● What is being asked
Return the lines of the data below in which the string "event" occurs.

╔══

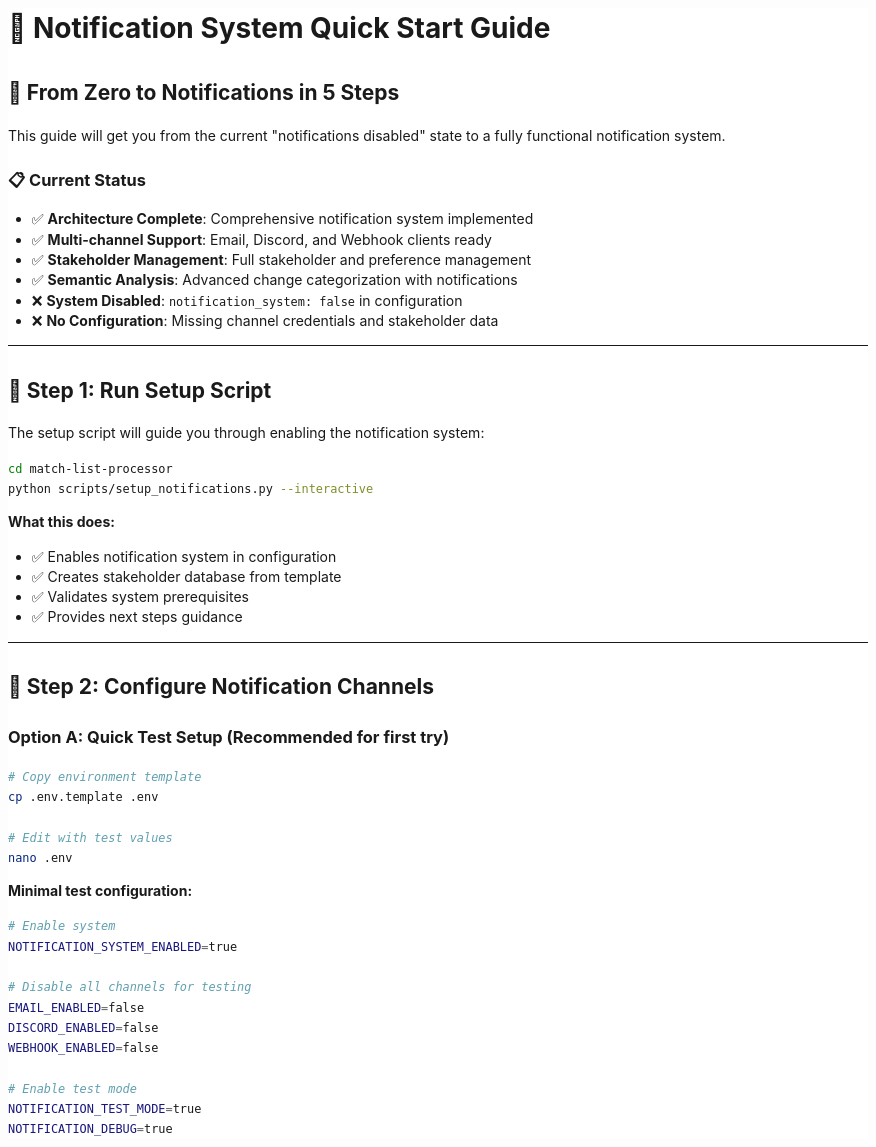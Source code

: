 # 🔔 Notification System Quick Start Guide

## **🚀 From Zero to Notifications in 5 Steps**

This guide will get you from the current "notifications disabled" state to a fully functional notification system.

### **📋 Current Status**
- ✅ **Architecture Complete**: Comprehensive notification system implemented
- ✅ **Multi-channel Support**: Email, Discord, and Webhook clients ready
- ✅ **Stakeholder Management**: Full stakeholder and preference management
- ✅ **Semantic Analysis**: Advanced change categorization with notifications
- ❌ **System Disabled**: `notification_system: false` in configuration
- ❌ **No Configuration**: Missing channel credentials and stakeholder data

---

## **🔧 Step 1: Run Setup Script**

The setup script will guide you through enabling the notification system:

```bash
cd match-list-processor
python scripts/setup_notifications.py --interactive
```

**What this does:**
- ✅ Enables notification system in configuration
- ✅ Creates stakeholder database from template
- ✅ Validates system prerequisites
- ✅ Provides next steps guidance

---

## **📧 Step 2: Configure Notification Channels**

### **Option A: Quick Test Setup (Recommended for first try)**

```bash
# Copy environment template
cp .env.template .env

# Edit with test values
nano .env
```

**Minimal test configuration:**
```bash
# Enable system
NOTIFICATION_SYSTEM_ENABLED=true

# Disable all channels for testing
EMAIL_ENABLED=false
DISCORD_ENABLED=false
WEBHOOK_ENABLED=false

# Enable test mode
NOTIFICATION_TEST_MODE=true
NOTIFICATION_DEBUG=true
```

╚══
╔══

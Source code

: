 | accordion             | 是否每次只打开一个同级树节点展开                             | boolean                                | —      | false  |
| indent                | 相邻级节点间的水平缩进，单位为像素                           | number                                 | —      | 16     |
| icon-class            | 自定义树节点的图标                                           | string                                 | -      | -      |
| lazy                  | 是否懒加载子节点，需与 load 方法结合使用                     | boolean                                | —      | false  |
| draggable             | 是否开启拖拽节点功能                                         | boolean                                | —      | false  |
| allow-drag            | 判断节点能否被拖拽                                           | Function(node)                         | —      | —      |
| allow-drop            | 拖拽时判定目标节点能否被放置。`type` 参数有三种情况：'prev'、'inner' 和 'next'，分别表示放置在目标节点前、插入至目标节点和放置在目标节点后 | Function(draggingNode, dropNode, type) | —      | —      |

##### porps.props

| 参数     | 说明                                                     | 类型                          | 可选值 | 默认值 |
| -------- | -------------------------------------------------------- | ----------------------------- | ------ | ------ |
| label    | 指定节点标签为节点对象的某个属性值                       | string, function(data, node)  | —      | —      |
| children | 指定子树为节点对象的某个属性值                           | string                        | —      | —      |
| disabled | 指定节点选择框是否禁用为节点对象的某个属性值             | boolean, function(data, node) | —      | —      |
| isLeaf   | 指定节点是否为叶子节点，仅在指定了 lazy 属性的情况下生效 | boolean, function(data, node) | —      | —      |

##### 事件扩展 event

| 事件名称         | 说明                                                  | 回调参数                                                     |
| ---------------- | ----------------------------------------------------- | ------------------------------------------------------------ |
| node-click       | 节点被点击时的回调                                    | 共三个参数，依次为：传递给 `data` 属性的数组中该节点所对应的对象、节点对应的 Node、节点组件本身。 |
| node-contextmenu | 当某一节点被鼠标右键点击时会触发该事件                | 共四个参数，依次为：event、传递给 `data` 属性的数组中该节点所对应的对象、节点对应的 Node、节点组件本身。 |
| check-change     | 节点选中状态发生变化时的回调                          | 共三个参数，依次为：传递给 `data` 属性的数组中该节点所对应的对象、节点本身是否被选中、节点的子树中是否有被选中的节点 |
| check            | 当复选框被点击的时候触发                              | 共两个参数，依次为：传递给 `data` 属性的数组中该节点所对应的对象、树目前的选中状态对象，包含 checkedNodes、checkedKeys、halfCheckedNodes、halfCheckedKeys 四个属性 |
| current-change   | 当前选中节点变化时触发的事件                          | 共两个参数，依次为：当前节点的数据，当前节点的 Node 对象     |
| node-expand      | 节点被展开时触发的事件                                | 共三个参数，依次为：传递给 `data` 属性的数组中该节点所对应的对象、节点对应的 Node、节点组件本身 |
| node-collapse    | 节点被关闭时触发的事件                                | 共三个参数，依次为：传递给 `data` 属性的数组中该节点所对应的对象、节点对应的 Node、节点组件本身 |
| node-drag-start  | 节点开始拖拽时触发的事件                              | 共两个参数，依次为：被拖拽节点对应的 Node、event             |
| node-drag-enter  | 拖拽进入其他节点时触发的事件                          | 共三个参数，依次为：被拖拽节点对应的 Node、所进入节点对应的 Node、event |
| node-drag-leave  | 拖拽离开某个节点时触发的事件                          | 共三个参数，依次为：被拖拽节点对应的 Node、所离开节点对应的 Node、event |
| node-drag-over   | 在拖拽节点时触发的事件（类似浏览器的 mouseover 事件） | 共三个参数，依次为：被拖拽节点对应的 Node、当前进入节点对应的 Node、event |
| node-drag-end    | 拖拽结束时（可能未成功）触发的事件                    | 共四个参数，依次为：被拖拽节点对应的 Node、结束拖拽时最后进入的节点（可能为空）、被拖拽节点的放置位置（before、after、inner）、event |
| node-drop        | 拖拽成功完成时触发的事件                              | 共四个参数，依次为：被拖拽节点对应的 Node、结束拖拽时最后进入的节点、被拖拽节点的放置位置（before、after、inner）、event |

╚══
╔══

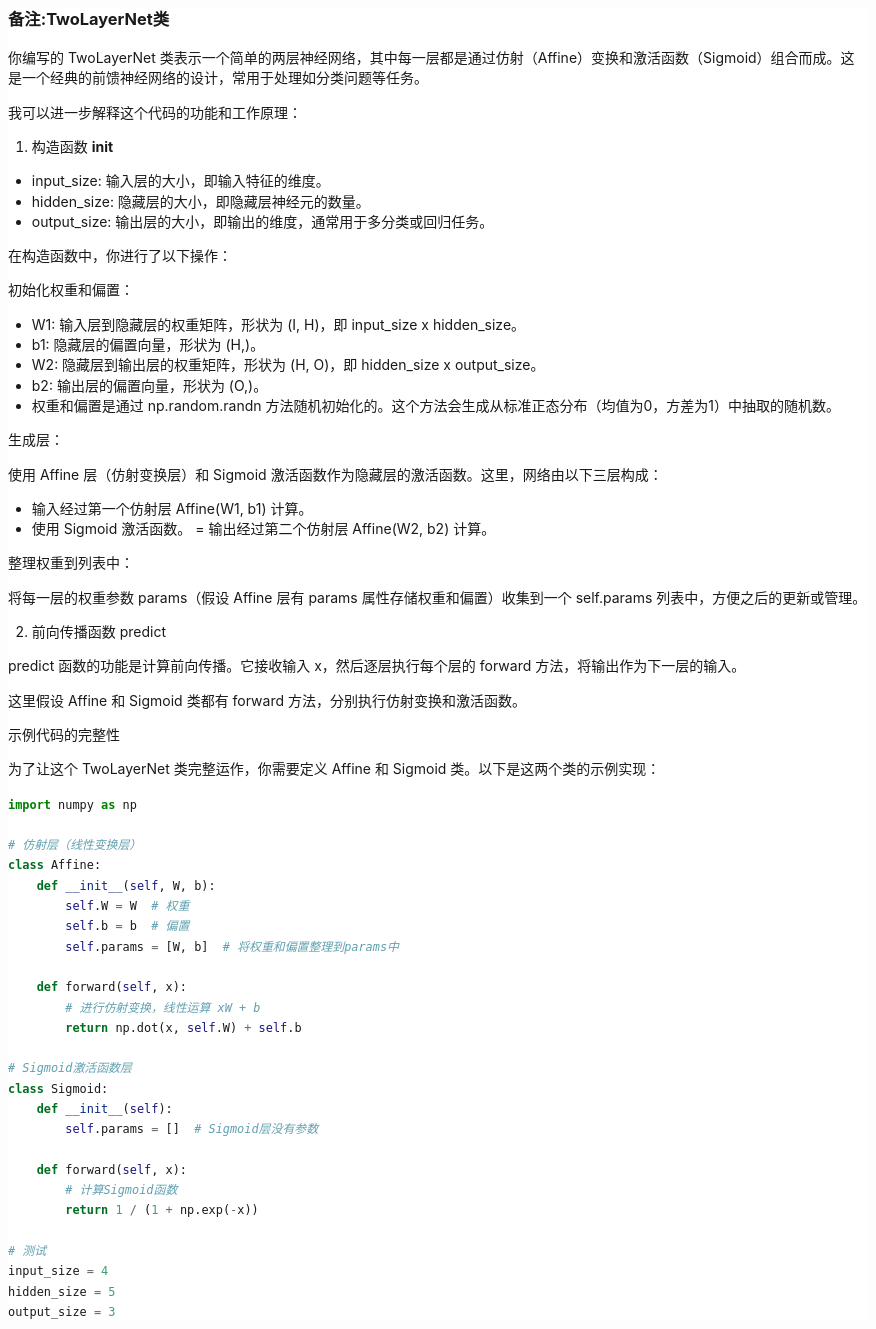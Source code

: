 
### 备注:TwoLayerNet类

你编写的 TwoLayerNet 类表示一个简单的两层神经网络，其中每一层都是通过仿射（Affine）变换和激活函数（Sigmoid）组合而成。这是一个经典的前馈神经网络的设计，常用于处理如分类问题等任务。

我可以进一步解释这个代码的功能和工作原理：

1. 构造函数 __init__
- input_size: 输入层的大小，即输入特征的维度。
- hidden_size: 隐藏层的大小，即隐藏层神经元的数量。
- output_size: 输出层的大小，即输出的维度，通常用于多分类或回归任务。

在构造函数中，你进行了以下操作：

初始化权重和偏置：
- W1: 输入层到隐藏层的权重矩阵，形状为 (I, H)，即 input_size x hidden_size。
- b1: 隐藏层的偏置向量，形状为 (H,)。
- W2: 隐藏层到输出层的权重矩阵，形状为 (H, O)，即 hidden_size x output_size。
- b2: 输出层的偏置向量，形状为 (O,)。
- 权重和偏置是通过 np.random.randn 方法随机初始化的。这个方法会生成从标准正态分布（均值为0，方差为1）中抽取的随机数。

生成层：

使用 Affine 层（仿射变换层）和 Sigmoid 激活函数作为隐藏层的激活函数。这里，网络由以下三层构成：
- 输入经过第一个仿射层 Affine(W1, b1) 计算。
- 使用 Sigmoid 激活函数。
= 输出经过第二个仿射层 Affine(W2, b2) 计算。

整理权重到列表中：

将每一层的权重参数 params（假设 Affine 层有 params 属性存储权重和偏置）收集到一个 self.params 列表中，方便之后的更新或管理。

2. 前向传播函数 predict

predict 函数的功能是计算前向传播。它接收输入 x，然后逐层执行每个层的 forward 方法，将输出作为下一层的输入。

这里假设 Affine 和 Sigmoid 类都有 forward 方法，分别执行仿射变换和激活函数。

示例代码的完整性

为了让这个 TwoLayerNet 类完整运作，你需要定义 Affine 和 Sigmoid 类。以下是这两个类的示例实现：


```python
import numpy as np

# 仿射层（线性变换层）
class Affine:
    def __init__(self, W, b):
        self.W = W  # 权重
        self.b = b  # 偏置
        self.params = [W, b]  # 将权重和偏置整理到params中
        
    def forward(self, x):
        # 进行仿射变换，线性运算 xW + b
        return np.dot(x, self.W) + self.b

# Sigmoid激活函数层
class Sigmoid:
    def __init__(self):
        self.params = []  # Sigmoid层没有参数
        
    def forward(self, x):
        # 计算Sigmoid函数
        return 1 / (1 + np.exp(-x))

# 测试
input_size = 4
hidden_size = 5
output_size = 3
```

╚══

● Reply
##### 事件扩展 event
| node-contextmenu | 当某一节点被鼠标右键点击时会触发该事件                | 共四个参数，依次为：event、传递给 `data` 属性的数组中该节点所对应的对象、节点对应的 Node、节点组件本身。 |
| node-drag-start  | 节点开始拖拽时触发的事件                              | 共两个参数，依次为：被拖拽节点对应的 Node、event             |
| node-drag-enter  | 拖拽进入其他节点时触发的事件                          | 共三个参数，依次为：被拖拽节点对应的 Node、所进入节点对应的 Node、event |
| node-drag-leave  | 拖拽离开某个节点时触发的事件                          | 共三个参数，依次为：被拖拽节点对应的 Node、所离开节点对应的 Node、event |
| node-drag-over   | 在拖拽节点时触发的事件（类似浏览器的 mouseover 事件） | 共三个参数，依次为：被拖拽节点对应的 Node、当前进入节点对应的 Node、event |
| node-drag-end    | 拖拽结束时（可能未成功）触发的事件                    | 共四个参数，依次为：被拖拽节点对应的 Node、结束拖拽时最后进入的节点（可能为空）、被拖拽节点的放置位置（before、after、inner）、event |
| node-drop        | 拖拽成功完成时触发的事件                              | 共四个参数，依次为：被拖拽节点对应的 Node、结束拖拽时最后进入的节点、被拖拽节点的放置位置（before、after、inner）、event |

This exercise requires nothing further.